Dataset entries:
====

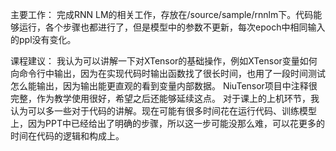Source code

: 主要工作：
完成RNN LM的相关工作，存放在/source/sample/rnnlm下。代码能够运行，各个步骤也都进行了，但是模型中的参数不更新，每次epoch中相同输入的ppl没有变化。

课程建议：
我认为可以讲解一下对XTensor的基础操作，例如XTensor变量如何向命令行中输出，因为在实现代码时输出函数找了很长时间，也用了一段时间测试怎么能输出，因为输出能更直观的看到变量内部数据。
NiuTensor项目中注释很完整，作为教学使用很好，希望之后还能够延续这点。
对于课上的上机环节，我认为可以多一些对于代码的讲解。现在可能有很多时间花在运行代码、训练模型上，因为PPT中已经给出了明确的步骤，所以这一步可能没那么难，可以花更多的时间在代码的逻辑和构成上。
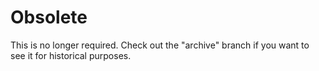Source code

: # Obsolete

This is no longer required.  Check out the "archive" branch if you want
to see it for historical purposes.
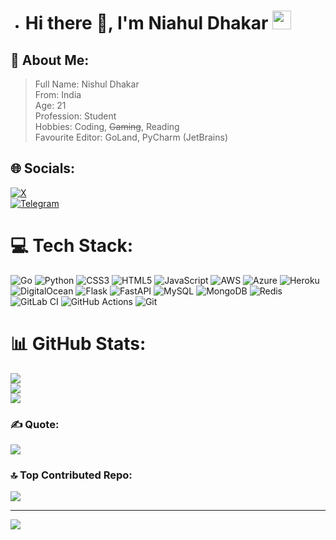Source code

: - # Hi there 👋,  I'm Niahul Dhakar <img src="https://raw.githubusercontent.com/MartinHeinz/MartinHeinz/master/wave.gif" width="30px">

## 💫 About Me:
> Full Name: Nishul Dhakar <br/>
> From: India <br/>
> Age: 21 <br/>
> Profession: Student <br/>
> Hobbies: Coding, ~~Gaming~~, Reading <br/>
> Favourite Editor: GoLand, PyCharm (JetBrains) <br/>

## 🌐 Socials:
[![X](https://img.shields.io/badge/X-black.svg?logo=X&logoColor=white)](https://x.com/NishulDhakar) <br/>
[![Telegram](https://img.shields.io/badge/Telegram-black.svg?logo=Telegram&logoColor=white)](https://t.me/nishuldhakar) <br/>

# 💻 Tech Stack:
![Go](https://img.shields.io/badge/go-%2300ADD8.svg?style=plastic&logo=go&logoColor=white) ![Python](https://img.shields.io/badge/python-3670A0?style=plastic&logo=python&logoColor=ffdd54) ![CSS3](https://img.shields.io/badge/css3-%231572B6.svg?style=plastic&logo=css3&logoColor=white) ![HTML5](https://img.shields.io/badge/html5-%23E34F26.svg?style=plastic&logo=html5&logoColor=white) ![JavaScript](https://img.shields.io/badge/javascript-%23323330.svg?style=plastic&logo=javascript&logoColor=%23F7DF1E) ![AWS](https://img.shields.io/badge/AWS-%23FF9900.svg?style=plastic&logo=amazon-aws&logoColor=white) ![Azure](https://img.shields.io/badge/azure-%230072C6.svg?style=plastic&logo=microsoftazure&logoColor=white) ![Heroku](https://img.shields.io/badge/heroku-%23430098.svg?style=plastic&logo=heroku&logoColor=white) ![DigitalOcean](https://img.shields.io/badge/DigitalOcean-%230167ff.svg?style=plastic&logo=digitalOcean&logoColor=white) ![Flask](https://img.shields.io/badge/flask-%23000.svg?style=plastic&logo=flask&logoColor=white) ![FastAPI](https://img.shields.io/badge/FastAPI-005571?style=plastic&logo=fastapi) ![MySQL](https://img.shields.io/badge/mysql-4479A1.svg?style=plastic&logo=mysql&logoColor=white) ![MongoDB](https://img.shields.io/badge/MongoDB-%234ea94b.svg?style=plastic&logo=mongodb&logoColor=white) ![Redis](https://img.shields.io/badge/redis-%23DD0031.svg?style=plastic&logo=redis&logoColor=white) ![GitLab CI](https://img.shields.io/badge/gitlab%20CI-%23181717.svg?style=plastic&logo=gitlab&logoColor=white) ![GitHub Actions](https://img.shields.io/badge/github%20actions-%232671E5.svg?style=plastic&logo=githubactions&logoColor=white) ![Git](https://img.shields.io/badge/git-%23F05033.svg?style=plastic&logo=git&logoColor=white)

# 📊 GitHub Stats:
![](https://github-readme-stats.vercel.app/api?username=Nishuldhakar&theme=dark&hide_border=false&include_all_commits=true&count_private=true)<br/>
![](https://github-readme-streak-stats.herokuapp.com/?user=Nishuldhakar&theme=dark&hide_border=false)<br/>
![](https://github-readme-stats.vercel.app/api/top-langs/?username=Nishuldhakar&theme=dark&hide_border=false&include_all_commits=true&count_private=true&layout=compact)

### ✍️ Quote:
![](https://quotes-github-readme.vercel.app/api?type=horizontal&theme=radical)

### 🔝 Top Contributed Repo: 
![](https://github-contributor-stats.vercel.app/api?username=Nishuldhakar&limit=5&theme=dark&combine_all_yearly_contributions=true)

---
[![](https://visitcount.itsvg.in/api?id=Nishuldhakar&icon=10&color=13)](https://github.com/Nishuldhakar)
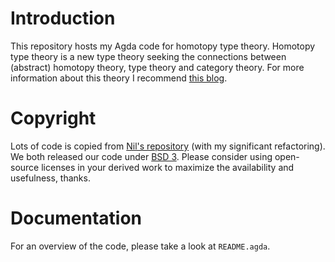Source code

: # Introduction

This repository hosts my Agda code for homotopy type theory.
Homotopy type theory is a new type theory
seeking the connections between (abstract) homotopy theory,
type theory and category theory.
For more information about this theory
I recommend [this blog](http://homotopytypetheory.org).

# Copyright

Lots of code is copied from [Nil's repository](http://www.cse.chalmers.se/~nad/repos/equality/)
(with my significant refactoring).
We both released our code under [BSD 3](http://www.opensource.org/licenses/BSD-3-Clause).
Please consider using open-source licenses in your derived work
to maximize the availability and usefulness, thanks.

# Documentation

For an overview of the code, please take a look at `README.agda`.
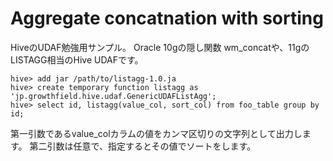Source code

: # Aggregate concatnation with sorting

HiveのUDAF勉強用サンプル。
Oracle 10gの隠し関数 wm_concatや、11gのLISTAGG相当のHive UDAFです。

    hive> add jar /path/to/listagg-1.0.ja
    hive> create temporary function listagg as 'jp.growthfield.hive.udaf.GenericUDAFListAgg';
    hive> select id, listagg(value_col, sort_col) from foo_table group by id;

第一引数であるvalue_colカラムの値をカンマ区切りの文字列として出力します。
第二引数は任意で、指定するとその値でソートをします。

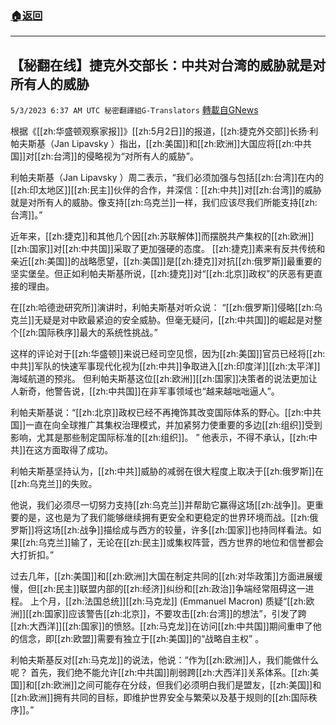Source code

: ###  [:house:返回](README.md)
---


## 【秘翻在线】捷克外交部长：中共对台湾的威胁就是对所有人的威胁
`5/3/2023 6:37 AM UTC 秘密翻譯組G-Translators` [轉載自GNews](https://gnews.org/articles/1271075)

根据《[[zh:华盛顿观察家报]]》[[zh:5月2日]]的报道，[[zh:捷克外交部]]长扬·利帕夫斯基（Jan Lipavsky ）指出，[[zh:美国]]和[[zh:欧洲]]大国应将[[zh:中共国]]对[[zh:台湾]]的侵略视为“对所有人的威胁”。

利帕夫斯基（Jan Lipavsky ）周二表示，“我们必须加强与包括[[zh:台湾]]在内的[[zh:印太地区]][[zh:民主]]伙伴的合作，并深信：[[zh:中共]]对[[zh:台湾]]的威胁就是对所有人的威胁。像支持[[zh:乌克兰]]一样，我们应该尽我们所能支持[[zh:台湾]]。”

近年来，[[zh:捷克]]和其他几个因[[zh:苏联解体]]而摆脱共产集权的[[zh:欧洲]][[zh:国家]]对[[zh:中共国]]采取了更加强硬的态度。 [[zh:捷克]]素来有反共传统和亲近[[zh:美国]]的战略愿望，[[zh:美国]]是[[zh:捷克]]对抗[[zh:俄罗斯]]最重要的坚实堡垒。但正如利帕夫斯基所说，[[zh:捷克]]对“[[zh:北京]]政权”的厌恶有更直接的理由。

在[[zh:哈德逊研究所]]演讲时，利帕夫斯基对听众说： “[[zh:俄罗斯]]侵略[[zh:乌克兰]]无疑是对中欧最紧迫的安全威胁。但毫无疑问，[[zh:中共国]]的崛起是对整个[[zh:国际秩序]]最大的系统性挑战。”

这样的评论对于[[zh:华盛顿]]来说已经司空见惯，因为[[zh:美国]]官员已经将[[zh:中共]]军队的快速军事现代化视为[[zh:中共]]争取进入[[zh:印度洋]][[zh:太平洋]]海域航道的预兆。 但利帕夫斯基这位[[zh:欧洲]][[zh:国家]]决策者的说法更加让人新奇，他警告说，[[zh:中共国]]在非军事领域也“越来越咄咄逼人”。

利帕夫斯基说：“[[zh:北京]]政权已经不再掩饰其改变国际体系的野心。[[zh:中共国]]一直在向全球推广其集权治理模式，并加紧努力使重要的多边[[zh:组织]]受到影响，尤其是那些制定国际标准的[[zh:组织]]。 ” 他表示，不得不承认，[[zh:中共]]在这方面取得了成功。

利帕夫斯基坚持认为，[[zh:中共]]威胁的减弱在很大程度上取决于[[zh:俄罗斯]]在[[zh:乌克兰]]的失败。

他说，我们必须尽一切努力支持[[zh:乌克兰]]并帮助它赢得这场[[zh:战争]]。更重要的是，这也是为了我们能够继续拥有更安全和更稳定的世界环境而战。[[zh:俄罗斯]]将这场[[zh:战争]]描绘成与西方的较量，许多[[zh:国家]]也持同样看法。如果[[zh:乌克兰]]输了，无论在[[zh:民主]]或集权阵营，西方世界的地位和信誉都会大打折扣。”

过去几年，[[zh:美国]]和[[zh:欧洲]]大国在制定共同的[[zh:对华政策]]方面进展缓慢，但[[zh:民主]]联盟内部的[[zh:经济]]纠纷和[[zh:政治]]争端经常阻碍这一进程。 上个月，[[zh:法国总统]][[zh:马克龙]] (Emmanuel Macron) 质疑“[[zh:欧洲]][[zh:国家]]应该警告[[zh:北京]]，不要攻击[[zh:台湾]]的想法”，引发了跨[[zh:大西洋]][[zh:国家]]的愤怒。[[zh:马克龙]]在访问[[zh:中共国]]期间重申了他的信念，即[[zh:欧盟]]需要有独立于[[zh:美国]]的“战略自主权”  。

利帕夫斯基反对[[zh:马克龙]]的说法，他说：“作为[[zh:欧洲]]人，我们能做什么呢？ 首先，我们绝不能允许[[zh:中共国]]削弱跨[[zh:大西洋]]关系体系。[[zh:美国]]和[[zh:欧洲]]之间可能存在分歧，但我们必须明白我们是盟友，[[zh:美国]]和[[zh:欧洲]]拥有共同的目标，即维护世界安全与繁荣以及基于规则的[[zh:国际秩序]]。”
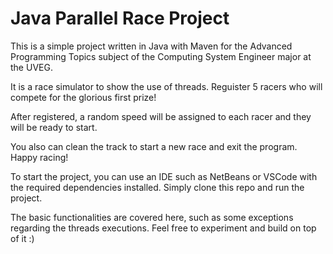 # Java Parallel Race Project

This is a simple project written in Java with Maven for the Advanced Programming Topics subject of the Computing System Engineer major at the UVEG.

It is a race simulator to show the use of threads. Reguister 5 racers who will compete for the glorious first prize!

After registered, a random speed will be assigned to each racer and they will be ready to start.

You also can clean the track to start a new race and exit the program. Happy racing!

To start the project, you can use an IDE such as NetBeans or VSCode with the required dependencies installed. Simply clone this repo and run the project.

The basic functionalities are covered here, such as some exceptions regarding the threads executions. Feel free to experiment and build on top of it :) 
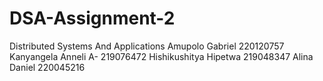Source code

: # DSA-Assignment-2
Distributed Systems And Applications
Amupolo Gabriel 220120757
Kanyangela Anneli A- 219076472
Hishikushitya Hipetwa 219048347
Alina Daniel 220045216
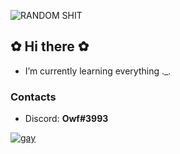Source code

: ![RANDOM SHIT](https://i.imgur.com/yqeKya3.png)
## ✿ Hi there ✿
- I’m currently learning everything ._.
  
### Contacts
- Discord: **Owf#3993**

[![gay](https://github-readme-stats.vercel.app/api?username=Owf2612&show_icons=true&theme=dracula)](https://github.com/anuraghazra/github-readme-stats)
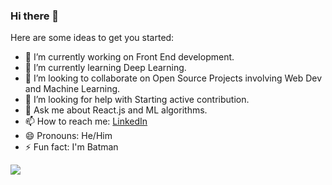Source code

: ### Hi there 👋

Here are some ideas to get you started:

- 🔭 I’m currently working on Front End development.
- 🌱 I’m currently learning Deep Learning.
- 👯 I’m looking to collaborate on Open Source Projects involving Web Dev and Machine Learning. 
- 🤔 I’m looking for help with Starting active contribution.
- 💬 Ask me about React.js and ML algorithms.
- 📫 How to reach me: <a href="https://www.linkedin.com/in/karan-mishra-1224681a2/">LinkedIn</a>
- 😄 Pronouns: He/Him
- ⚡ Fun fact: I'm Batman


<img src="https://github-readme-stats.vercel.app/api?username=karan2704&&show_icons=true&title_color=ffffff&icon_color=bb2acf&text_color=daf7dc&bg_color=151515" >

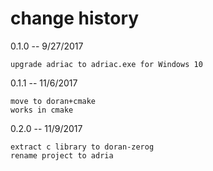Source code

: # change history

0.1.0 -- 9/27/2017

    upgrade adriac to adriac.exe for Windows 10 

0.1.1 -- 11/6/2017

    move to doran+cmake
    works in cmake

0.2.0 -- 11/9/2017

    extract c library to doran-zerog
    rename project to adria
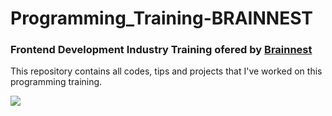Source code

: # Programming_Training-BRAINNEST

### Frontend Development Industry Training ofered by [Brainnest](https://www.brainnest.consulting/)

This repository contains all codes, tips and projects that I've worked on this programming training.

<div>
  <a href="https://www.brainnest.consulting/"><img src="https://static.wixstatic.com/media/4fa9c2_0b28731f38304ed0989a8c0582f953a3~mv2.png/v1/fill/w_2500,h_2500,al_c/4fa9c2_0b28731f38304ed0989a8c0582f953a3~mv2.png"></a>
</div>
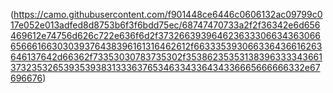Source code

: (https://camo.githubusercontent.com/f901448ce6446c0606132ac09799c017e052e013adfed8d8753b6f3f6bdd75ec/68747470733a2f2f36342e6d656469612e74756d626c722e636f6d2f37326639396462363330663436306665666166303039376438396161316462612f663335393066336436616263646137642d66362f73353030783735302f353862353531383963333436613732353265393539383133363765346334336434336665666666332e67696676)
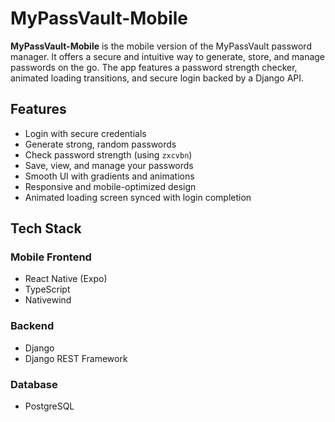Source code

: # MyPassVault-Mobile

**MyPassVault-Mobile** is the mobile version of the MyPassVault password manager. It offers a secure and intuitive way to generate, store, and manage passwords on the go. The app features a password strength checker, animated loading transitions, and secure login backed by a Django API.

## Features

- Login with secure credentials
- Generate strong, random passwords
- Check password strength (using `zxcvbn`)
- Save, view, and manage your passwords
- Smooth UI with gradients and animations
- Responsive and mobile-optimized design
- Animated loading screen synced with login completion

## Tech Stack

### Mobile Frontend

- React Native (Expo)
- TypeScript
- Nativewind

### Backend

- Django
- Django REST Framework

### Database

- PostgreSQL
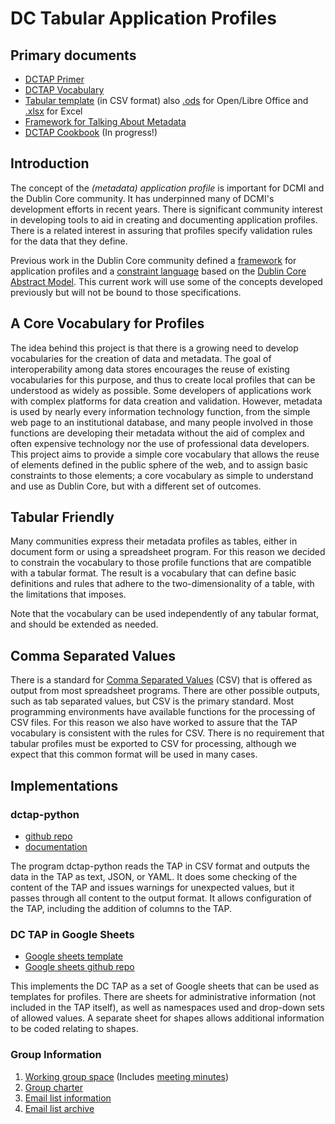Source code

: 
# DC Tabular Application Profiles

## Primary documents

* [DCTAP Primer](TAPprimer.md)
* [DCTAP Vocabulary](TAPvocabulary.md)
* [Tabular template](TAPtemplate.csv) (in CSV format) also [.ods](TAPtemplate.ods) for Open/Libre Office and [.xlsx](TAPtemplate.xlsx) for Excel
* [Framework for Talking About Metadata](talking_about_metadata.md)
* [DCTAP Cookbook](TAPCookbook.md) (In progress!)

## Introduction

The concept of the <em>(metadata) application profile</em> is important for DCMI and the Dublin Core community. It has underpinned many of DCMI's development efforts in recent years. There is significant community interest in developing tools to aid in creating and documenting application profiles. There is a related interest in assuring that profiles specify validation rules for the data that they define.  

Previous work in the Dublin Core community defined a [framework](/specifications/dublin-core/singapore-framework/) for application profiles and a [constraint language](http://www.dublincore.org/specifications/dublin-core/dc-dsp/) based on the [Dublin Core Abstract Model](http://www.dublincore.org/specifications/dublin-core/abstract-model/). This current work will use some of the concepts developed previously but will not be bound to those specifications.

## A Core Vocabulary for Profiles

The idea behind this project is that there is a growing need to develop vocabularies for the creation of data and metadata. The goal of interoperability among data stores encourages the reuse of existing vocabularies for this purpose, and thus to create local profiles that can be understood as widely as possible. Some developers of applications work with complex platforms for data creation and validation. However, metadata is used by nearly every information technology function, from the simple web page to an institutional database, and many people involved in those functions are developing their metadata without the aid of complex and often expensive technology nor the use of professional data developers. This project aims to provide a simple core vocabulary that allows the reuse of elements defined in the public sphere of the web, and to assign basic constraints to those elements; a core vocabulary as simple to understand and use as Dublin Core, but with a different set of outcomes. 

## Tabular Friendly

Many communities express their metadata profiles as tables, either in document form or using a spreadsheet program. For this reason we decided to constrain the vocabulary to those profile functions that are compatible with a tabular format. The result is a vocabulary that can define basic definitions and rules that adhere to the two-dimensionality of a table, with the limitations that imposes. 

Note that the vocabulary can be used independently of any tabular format, and should be extended as needed.

## Comma Separated Values

There is a standard for [Comma Separated Values](https://tools.ietf.org/html/rfc4180) (CSV) that is offered as output from most spreadsheet programs. There are other possible outputs, such as tab separated values, but CSV is the primary standard. Most programming environments have available functions for the processing of CSV files. For this reason we also have worked to assure that the TAP vocabulary is consistent with the rules for CSV. There is no requirement that tabular profiles must be exported to CSV for processing, although we expect that this common format will be used in many cases.

## Implementations

### dctap-python
* [github repo](https://github.com/dcmi/dctap-python)
* [documentation](https://dctap-python.readthedocs.io/en/latest/)

The program dctap-python reads the TAP in CSV format and outputs the data in the TAP as text, JSON, or YAML. It does some checking of the content of the TAP and issues warnings for unexpected values, but it passes through all content to the output format. It allows configuration of the TAP, including the addition of columns to the TAP.

### DC TAP in Google Sheets
* [Google sheets template](https://docs.google.com/spreadsheets/d/1ohs8SNQz1UZcshi6U_C3RmJyvy4CLD2uOiWIDriPhn4/edit#gid=2023115699)
* [Google sheets github repo](https://github.com/philbarker/DCTAPTemplateForGoogleSheets)

This implements the DC TAP as a set of Google sheets that can be used as templates for profiles. There are sheets for administrative information (not included in the TAP itself), as well as namespaces used and drop-down sets of allowed values. A separate sheet for shapes allows additional information to be coded relating to shapes.

### Group Information
1. [Working group space](https://github.com/dcmi/dcap/blob/master/README.md) (Includes [meeting minutes](https://github.com/dcmi/dcap/tree/master/meetings))
1. [Group charter](http://www.dublincore.org/groups/application_profiles_ig/)
1. [Email list information](https://lists.dublincore.org/mailman/listinfo/application-profiles-ig)
1. [Email list archive](https://lists.dublincore.org/pipermail/application-profiles-ig/)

====

WHAT THE TASK ASKS:
Lines above containing "lists": how many? Reply with the number only.

OUTPUT FOR THIS EXERCISE:
2